## WHAT YOU HAVE TO DO:
Only the lines from the top of the material through the line containing "### Creating Segments" should be restated, each one exactly.

## MATERIAL FOR THE TASK:
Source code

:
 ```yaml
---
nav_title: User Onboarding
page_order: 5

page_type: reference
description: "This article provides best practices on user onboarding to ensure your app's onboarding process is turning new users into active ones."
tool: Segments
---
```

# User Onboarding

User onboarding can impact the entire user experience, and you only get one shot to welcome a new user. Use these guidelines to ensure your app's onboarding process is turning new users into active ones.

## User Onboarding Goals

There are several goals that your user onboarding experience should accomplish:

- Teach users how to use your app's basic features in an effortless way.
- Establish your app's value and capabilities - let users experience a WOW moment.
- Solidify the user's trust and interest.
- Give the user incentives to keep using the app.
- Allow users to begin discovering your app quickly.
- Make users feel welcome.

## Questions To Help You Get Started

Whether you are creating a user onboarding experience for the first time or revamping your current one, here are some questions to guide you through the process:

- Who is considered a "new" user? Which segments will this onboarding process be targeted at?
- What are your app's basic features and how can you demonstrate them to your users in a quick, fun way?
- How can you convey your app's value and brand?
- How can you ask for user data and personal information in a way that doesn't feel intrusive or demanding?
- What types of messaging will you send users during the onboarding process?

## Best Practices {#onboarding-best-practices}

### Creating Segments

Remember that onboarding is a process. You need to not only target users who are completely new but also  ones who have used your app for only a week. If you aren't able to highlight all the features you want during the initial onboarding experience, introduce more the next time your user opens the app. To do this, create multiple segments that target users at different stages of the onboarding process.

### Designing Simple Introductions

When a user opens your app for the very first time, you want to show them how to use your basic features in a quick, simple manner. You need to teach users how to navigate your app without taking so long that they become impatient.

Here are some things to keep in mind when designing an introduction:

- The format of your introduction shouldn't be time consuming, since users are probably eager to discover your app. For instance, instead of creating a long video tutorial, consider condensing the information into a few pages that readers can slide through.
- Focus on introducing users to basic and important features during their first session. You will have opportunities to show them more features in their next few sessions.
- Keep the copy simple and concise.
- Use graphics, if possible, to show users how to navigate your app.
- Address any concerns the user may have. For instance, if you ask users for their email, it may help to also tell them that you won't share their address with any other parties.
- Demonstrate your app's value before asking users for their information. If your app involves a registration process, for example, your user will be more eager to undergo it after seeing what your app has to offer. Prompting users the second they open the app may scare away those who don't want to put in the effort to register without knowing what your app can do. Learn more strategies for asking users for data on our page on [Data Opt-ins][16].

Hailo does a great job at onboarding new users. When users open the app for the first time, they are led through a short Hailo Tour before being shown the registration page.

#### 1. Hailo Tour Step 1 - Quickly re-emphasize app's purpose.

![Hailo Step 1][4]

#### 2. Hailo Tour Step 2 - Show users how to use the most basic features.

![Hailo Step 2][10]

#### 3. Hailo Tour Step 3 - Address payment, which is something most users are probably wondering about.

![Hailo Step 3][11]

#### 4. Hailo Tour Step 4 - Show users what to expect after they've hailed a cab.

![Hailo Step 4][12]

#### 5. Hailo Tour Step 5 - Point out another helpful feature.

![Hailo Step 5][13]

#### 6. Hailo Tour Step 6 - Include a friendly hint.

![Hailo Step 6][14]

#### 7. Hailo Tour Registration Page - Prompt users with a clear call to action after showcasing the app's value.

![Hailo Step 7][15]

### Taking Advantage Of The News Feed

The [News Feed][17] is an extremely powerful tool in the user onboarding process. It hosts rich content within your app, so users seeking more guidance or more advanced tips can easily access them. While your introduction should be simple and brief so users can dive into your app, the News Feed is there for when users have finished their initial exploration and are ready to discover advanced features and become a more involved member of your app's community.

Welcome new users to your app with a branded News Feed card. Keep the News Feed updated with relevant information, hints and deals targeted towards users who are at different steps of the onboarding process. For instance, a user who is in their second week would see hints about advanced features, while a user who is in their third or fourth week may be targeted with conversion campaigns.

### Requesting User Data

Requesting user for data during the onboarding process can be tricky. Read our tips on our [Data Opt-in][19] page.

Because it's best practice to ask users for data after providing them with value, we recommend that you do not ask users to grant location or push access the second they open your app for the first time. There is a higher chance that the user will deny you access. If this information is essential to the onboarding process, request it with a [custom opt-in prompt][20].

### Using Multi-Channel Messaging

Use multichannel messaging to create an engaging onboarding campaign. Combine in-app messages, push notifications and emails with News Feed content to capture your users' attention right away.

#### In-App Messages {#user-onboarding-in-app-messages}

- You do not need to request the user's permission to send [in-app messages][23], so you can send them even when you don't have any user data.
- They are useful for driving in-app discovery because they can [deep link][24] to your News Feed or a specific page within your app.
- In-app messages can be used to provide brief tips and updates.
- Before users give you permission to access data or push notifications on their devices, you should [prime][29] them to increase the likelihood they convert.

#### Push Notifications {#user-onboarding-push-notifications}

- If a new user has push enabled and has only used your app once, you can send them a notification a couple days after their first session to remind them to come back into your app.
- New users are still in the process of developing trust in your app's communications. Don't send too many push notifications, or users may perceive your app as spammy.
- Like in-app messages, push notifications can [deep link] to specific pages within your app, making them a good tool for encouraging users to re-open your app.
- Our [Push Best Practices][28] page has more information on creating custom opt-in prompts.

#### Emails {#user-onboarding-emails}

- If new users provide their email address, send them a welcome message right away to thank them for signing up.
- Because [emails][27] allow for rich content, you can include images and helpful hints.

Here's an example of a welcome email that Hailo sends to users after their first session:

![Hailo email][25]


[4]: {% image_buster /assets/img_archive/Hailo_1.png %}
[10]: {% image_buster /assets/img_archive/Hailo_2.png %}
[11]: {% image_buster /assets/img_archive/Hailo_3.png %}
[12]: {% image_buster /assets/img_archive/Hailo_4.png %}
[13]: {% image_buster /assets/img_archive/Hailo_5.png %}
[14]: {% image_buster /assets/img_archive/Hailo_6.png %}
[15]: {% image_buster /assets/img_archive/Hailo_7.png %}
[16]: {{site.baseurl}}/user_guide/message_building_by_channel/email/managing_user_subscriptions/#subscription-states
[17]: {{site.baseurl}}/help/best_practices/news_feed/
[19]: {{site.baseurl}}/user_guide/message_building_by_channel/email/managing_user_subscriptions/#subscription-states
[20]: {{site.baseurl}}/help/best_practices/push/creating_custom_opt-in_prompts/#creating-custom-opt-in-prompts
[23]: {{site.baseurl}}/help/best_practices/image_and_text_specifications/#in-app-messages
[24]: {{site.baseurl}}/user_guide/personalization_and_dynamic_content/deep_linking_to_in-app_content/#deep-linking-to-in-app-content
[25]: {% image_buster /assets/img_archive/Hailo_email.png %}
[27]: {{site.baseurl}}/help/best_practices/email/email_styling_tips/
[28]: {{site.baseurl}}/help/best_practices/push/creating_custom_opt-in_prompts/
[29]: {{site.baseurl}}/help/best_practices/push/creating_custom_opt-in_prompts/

## COMPLETED EXERCISE:
Source code

:
 ```yaml
---
nav_title: User Onboarding
page_order: 5

page_type: reference
description: "This article provides best practices on user onboarding to ensure your app's onboarding process is turning new users into active ones."
tool: Segments
---
```

# User Onboarding

User onboarding can impact the entire user experience, and you only get one shot to welcome a new user. Use these guidelines to ensure your app's onboarding process is turning new users into active ones.

## User Onboarding Goals

There are several goals that your user onboarding experience should accomplish:

- Teach users how to use your app's basic features in an effortless way.
- Establish your app's value and capabilities - let users experience a WOW moment.
- Solidify the user's trust and interest.
- Give the user incentives to keep using the app.
- Allow users to begin discovering your app quickly.
- Make users feel welcome.

## Questions To Help You Get Started

Whether you are creating a user onboarding experience for the first time or revamping your current one, here are some questions to guide you through the process:

- Who is considered a "new" user? Which segments will this onboarding process be targeted at?
- What are your app's basic features and how can you demonstrate them to your users in a quick, fun way?
- How can you convey your app's value and brand?
- How can you ask for user data and personal information in a way that doesn't feel intrusive or demanding?
- What types of messaging will you send users during the onboarding process?

## Best Practices {#onboarding-best-practices}

### Creating Segments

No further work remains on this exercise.